In the last chapter when we were studying interference in the Young's double-slit experiment we ignored the diffraction effect in each slit. We assumed that the slits were so narrow that on the screen you only saw the interference of light from just two point sources.

Figure 51.4.3 in Section 51.4 shows us that if width of a slit is less than one wavelength, then, there is just a spreading of light and no diffraction peaks or troughs on the screen. Therefore, it was reasonable to leave out the diffraction effect in the last chapter. That figure also illustrated that if you a slit wider than a wavelength, you cannot ignore diffraction effects.

In this section we will study the complications to the double-slit experiment when you also need to take into account the diffraction effect of each slit. You will find that diffraction effects from each slit and interference between waves from the two slits combine to produce complicated interference pattern, in which some of the anticiapted interference orders may be missing while intensities of some orders may be considerably reduced as shown in Figure 51.5.2 below.

We will use Figure 51.5.1 for a basic arrangement of a double-slit experiment. The slits \(\text{S}_1\) and \(\text{S}_2\) have the same width \(b\) and are separated by a center-to-center distance \(a\text{.}\) Calculation in subsection Subsection 51.5.1 gives the following expression for intensity in the direction \(\theta\) when a plane wave of wavelength \(\lambda\) is incident on the slits.

\begin{equation} I(\theta) = I_0 \left(\frac{\sin\beta}{\beta} \right)^2\: \cos^2\alpha,\label{eq-intensity-double-slit-diffraction-summary}\tag{51.5.1} \end{equation}

where parameters \(\alpha\) and \(\beta\) are given by

\begin{align} \amp \alpha \equiv \frac{\pi a \sin\theta}{\lambda}.\label{eq-diffraction-double-slit-alpha-def}\tag{51.5.2}\\ \amp \beta \equiv \frac{\pi b \sin\theta}{\lambda}.\label{eq-diffraction-double-slit-beta-def}\tag{51.5.3} \end{align}
Figure 51.5.1. Basic setup for Fraunhofer diffraction through a double-slit.

The factor \((\sin\beta/\beta)^2\) in intensity in Eq. (51.5.1) comes from the diffraction of the waves originating from the same slit and the factor \(\cos^2\alpha\) arises from the interference of the waves originating from two different slits.
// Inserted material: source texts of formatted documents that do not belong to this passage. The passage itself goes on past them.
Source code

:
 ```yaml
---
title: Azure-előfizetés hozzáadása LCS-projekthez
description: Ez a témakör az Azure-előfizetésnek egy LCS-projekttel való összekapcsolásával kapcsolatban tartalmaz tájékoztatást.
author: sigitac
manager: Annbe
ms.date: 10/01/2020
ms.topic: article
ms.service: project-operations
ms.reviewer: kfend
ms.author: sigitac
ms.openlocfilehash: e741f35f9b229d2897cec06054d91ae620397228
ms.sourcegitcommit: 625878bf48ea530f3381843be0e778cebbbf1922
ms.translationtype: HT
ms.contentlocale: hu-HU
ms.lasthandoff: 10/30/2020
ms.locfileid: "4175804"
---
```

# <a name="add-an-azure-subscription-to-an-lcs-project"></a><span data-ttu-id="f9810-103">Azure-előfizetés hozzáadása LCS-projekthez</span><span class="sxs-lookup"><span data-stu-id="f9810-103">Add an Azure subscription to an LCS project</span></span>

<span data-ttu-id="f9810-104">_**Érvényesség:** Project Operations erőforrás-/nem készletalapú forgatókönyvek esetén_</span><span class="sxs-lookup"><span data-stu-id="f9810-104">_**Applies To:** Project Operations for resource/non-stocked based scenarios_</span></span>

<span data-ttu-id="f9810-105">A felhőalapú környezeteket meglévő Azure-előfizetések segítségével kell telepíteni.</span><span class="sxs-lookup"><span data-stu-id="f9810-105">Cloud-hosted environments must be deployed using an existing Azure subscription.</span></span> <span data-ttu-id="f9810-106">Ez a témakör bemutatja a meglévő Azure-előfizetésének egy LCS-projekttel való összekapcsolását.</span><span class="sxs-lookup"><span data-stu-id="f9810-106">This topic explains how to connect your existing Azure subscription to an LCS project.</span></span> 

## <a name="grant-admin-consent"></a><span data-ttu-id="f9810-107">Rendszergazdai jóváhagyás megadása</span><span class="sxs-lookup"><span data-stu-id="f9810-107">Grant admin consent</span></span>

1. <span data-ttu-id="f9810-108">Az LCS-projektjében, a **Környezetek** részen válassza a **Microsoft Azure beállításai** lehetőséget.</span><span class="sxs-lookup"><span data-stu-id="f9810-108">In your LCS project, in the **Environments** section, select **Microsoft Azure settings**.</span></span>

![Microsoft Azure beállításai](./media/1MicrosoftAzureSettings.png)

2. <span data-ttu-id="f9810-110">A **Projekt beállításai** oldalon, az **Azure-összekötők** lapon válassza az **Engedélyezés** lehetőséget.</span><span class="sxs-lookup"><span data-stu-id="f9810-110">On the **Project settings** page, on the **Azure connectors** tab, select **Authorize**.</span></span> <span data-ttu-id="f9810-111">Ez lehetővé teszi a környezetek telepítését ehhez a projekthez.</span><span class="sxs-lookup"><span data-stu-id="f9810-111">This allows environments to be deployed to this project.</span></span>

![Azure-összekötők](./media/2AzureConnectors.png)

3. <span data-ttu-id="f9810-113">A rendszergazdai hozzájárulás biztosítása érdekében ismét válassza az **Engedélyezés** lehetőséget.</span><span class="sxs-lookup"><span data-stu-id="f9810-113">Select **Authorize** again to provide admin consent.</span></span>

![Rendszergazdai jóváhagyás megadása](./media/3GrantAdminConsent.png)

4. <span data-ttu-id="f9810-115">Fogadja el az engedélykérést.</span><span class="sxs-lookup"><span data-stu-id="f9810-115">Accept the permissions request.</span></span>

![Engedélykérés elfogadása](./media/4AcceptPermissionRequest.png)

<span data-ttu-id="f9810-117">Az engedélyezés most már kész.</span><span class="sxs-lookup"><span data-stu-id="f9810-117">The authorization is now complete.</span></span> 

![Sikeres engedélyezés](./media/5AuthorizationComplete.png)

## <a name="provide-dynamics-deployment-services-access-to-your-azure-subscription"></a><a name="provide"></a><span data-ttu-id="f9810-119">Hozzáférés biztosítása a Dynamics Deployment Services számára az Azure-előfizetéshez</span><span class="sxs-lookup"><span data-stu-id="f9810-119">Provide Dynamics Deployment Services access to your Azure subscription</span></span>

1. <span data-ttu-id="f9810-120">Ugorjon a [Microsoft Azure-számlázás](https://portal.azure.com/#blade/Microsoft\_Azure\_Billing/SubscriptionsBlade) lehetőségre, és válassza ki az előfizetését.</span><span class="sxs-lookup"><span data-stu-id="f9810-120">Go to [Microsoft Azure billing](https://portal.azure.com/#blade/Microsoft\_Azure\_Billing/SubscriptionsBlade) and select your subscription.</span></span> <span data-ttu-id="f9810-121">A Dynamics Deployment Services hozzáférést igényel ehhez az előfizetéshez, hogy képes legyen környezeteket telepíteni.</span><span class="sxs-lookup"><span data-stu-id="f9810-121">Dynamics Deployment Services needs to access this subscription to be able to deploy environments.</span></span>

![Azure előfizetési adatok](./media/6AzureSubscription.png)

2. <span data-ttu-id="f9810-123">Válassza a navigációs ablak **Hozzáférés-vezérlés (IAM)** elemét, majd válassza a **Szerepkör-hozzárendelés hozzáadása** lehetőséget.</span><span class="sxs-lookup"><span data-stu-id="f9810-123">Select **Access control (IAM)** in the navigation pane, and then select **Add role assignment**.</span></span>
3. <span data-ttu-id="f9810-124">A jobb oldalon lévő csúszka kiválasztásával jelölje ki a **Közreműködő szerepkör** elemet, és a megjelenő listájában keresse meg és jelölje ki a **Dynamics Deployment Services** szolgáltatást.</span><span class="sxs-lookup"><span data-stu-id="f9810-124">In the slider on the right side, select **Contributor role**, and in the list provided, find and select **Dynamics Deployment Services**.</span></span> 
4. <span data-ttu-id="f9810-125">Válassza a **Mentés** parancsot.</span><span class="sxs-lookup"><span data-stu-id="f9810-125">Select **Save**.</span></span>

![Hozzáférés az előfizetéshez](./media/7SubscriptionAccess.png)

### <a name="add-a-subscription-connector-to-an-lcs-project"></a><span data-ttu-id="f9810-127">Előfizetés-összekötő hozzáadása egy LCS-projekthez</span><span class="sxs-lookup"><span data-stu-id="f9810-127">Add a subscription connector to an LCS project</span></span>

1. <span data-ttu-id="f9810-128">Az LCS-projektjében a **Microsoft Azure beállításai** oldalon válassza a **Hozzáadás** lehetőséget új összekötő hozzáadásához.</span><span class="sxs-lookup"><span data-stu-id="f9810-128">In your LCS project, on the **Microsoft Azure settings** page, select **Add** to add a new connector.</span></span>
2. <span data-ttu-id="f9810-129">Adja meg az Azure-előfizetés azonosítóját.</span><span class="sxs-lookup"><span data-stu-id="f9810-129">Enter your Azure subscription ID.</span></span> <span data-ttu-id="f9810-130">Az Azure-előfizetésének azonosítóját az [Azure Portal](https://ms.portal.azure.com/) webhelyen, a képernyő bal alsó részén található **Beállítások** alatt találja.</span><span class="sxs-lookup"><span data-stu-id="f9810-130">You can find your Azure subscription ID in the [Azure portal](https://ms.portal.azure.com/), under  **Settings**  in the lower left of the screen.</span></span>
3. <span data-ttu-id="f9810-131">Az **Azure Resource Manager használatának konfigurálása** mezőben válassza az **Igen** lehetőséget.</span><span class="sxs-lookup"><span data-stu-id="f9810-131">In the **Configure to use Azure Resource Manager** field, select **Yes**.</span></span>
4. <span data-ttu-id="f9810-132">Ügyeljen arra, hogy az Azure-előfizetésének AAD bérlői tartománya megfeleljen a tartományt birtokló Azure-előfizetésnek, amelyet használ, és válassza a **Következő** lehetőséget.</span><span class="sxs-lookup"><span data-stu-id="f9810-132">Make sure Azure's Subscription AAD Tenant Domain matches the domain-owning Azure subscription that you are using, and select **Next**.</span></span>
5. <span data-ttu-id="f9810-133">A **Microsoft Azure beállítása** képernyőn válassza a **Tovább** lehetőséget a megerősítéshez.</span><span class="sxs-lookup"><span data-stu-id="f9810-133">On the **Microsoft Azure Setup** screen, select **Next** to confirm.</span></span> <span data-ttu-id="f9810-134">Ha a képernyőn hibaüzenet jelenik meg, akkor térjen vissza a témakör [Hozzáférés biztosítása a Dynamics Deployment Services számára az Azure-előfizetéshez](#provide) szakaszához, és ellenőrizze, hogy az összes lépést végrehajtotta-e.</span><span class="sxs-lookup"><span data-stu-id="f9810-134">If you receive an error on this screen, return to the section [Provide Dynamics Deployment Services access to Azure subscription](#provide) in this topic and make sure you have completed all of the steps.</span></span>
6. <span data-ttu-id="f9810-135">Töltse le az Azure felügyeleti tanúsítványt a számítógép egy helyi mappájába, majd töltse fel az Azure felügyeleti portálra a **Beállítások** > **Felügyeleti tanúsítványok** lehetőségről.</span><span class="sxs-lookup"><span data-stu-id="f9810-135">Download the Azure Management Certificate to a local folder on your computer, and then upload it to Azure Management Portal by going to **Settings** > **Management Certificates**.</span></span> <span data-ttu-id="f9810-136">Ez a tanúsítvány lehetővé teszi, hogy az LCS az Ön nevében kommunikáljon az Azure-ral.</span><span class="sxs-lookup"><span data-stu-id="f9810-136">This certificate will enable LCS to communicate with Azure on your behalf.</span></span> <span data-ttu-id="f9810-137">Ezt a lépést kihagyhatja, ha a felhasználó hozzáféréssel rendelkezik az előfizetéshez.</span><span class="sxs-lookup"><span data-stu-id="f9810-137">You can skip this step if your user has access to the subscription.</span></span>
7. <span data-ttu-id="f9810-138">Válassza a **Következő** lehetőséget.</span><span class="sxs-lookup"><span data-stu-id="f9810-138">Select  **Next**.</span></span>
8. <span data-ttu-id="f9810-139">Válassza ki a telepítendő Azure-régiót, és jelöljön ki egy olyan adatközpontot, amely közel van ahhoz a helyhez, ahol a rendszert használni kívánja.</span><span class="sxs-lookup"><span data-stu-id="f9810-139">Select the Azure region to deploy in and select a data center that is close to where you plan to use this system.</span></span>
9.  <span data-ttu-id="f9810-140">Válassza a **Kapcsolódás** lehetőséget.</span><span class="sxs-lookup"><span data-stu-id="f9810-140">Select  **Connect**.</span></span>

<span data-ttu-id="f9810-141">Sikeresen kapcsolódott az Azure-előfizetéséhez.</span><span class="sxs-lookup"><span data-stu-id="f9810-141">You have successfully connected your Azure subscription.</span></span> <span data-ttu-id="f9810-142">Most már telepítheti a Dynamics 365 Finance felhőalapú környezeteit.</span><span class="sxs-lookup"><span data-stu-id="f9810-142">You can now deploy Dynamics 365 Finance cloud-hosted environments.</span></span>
The intensity will be zero whenever either of these two have a value of zero. Since maxima of \((\sin\beta/\beta)^2\) for its side peaks are much lower than the central peak, the peaks at further away from the center have less intensity maximum than peak at the center. Thus, we find that the peaks of \(\cos^2\alpha\) are modulated by the peaks and valleys of \((\sin\beta/\beta)^2\text{.}\)

Diffraction Maxima and Minima

The diffraction pattern has a minimum whenever \(I(\theta)\) becomes a minimum.

\begin{align} \text{Minima:} \amp \notag\\ \amp \ \ \ \ \ \alpha = \pm\frac{\pi}{2}, \pm 3 \frac{\pi}{2}, \cdots\tag{51.5.4}\\ \amp \ \ \ \ \ \beta = \pm \pi, \pm 2 \pi, \pm 3 \pi, \cdots\tag{51.5.5} \end{align}

The minima due to \(\alpha\) are called the interference minima and the ones due to \(\beta\) are called the diffraction minima. It is also useful to rewrite the minima conditions in terms of wavelength \(\lambda\) and slit dimensions \(a\) and \(b\text{.}\)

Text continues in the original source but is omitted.